▶ **Stored data entries**:
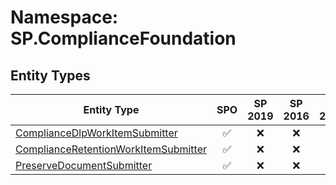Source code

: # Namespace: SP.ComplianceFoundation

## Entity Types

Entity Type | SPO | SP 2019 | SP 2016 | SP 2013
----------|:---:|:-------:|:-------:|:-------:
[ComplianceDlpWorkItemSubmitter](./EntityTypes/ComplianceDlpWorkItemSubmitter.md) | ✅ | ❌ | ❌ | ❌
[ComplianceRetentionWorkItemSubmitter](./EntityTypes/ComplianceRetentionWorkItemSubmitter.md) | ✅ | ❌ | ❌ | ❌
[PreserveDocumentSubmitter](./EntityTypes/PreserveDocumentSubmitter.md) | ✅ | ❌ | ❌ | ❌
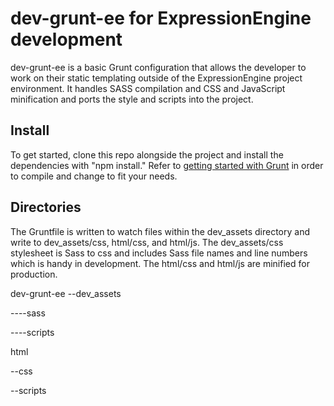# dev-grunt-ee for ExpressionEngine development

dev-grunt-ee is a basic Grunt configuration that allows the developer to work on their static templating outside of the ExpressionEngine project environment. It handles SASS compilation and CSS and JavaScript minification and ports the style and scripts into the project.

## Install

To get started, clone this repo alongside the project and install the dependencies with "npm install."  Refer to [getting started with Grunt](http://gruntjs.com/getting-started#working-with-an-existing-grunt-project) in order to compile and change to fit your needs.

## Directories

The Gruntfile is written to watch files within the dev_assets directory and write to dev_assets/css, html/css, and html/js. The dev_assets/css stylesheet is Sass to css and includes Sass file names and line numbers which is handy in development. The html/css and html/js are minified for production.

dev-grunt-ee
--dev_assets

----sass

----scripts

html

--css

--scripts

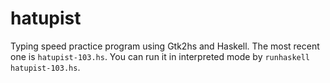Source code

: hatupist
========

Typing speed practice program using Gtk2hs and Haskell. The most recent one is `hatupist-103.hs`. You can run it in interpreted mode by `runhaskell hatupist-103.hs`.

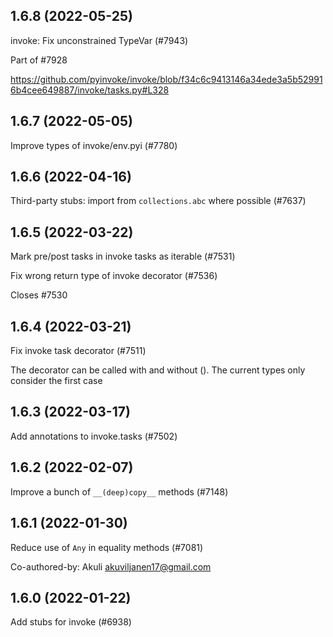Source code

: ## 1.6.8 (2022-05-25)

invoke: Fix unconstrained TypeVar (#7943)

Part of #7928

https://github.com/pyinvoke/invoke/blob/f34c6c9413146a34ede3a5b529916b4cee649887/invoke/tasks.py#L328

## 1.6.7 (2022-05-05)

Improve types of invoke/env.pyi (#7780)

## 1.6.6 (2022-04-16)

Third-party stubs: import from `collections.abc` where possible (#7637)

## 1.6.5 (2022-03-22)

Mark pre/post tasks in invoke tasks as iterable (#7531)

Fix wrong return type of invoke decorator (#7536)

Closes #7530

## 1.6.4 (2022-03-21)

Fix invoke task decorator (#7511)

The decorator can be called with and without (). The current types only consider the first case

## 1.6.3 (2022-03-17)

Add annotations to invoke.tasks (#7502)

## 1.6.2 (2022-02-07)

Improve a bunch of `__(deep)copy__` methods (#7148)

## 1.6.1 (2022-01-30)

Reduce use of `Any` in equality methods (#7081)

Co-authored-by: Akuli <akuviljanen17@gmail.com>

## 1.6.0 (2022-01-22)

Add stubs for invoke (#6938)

▶ **Your task**:
Among the lines above, find each one containing the string "hatupist" and copy it.

▶ **Solution to this exercise**:
: hatupist
Typing speed practice program using Gtk2hs and Haskell. The most recent one is `hatupist-103.hs`. You can run it in interpreted mode by `runhaskell hatupist-103.hs`.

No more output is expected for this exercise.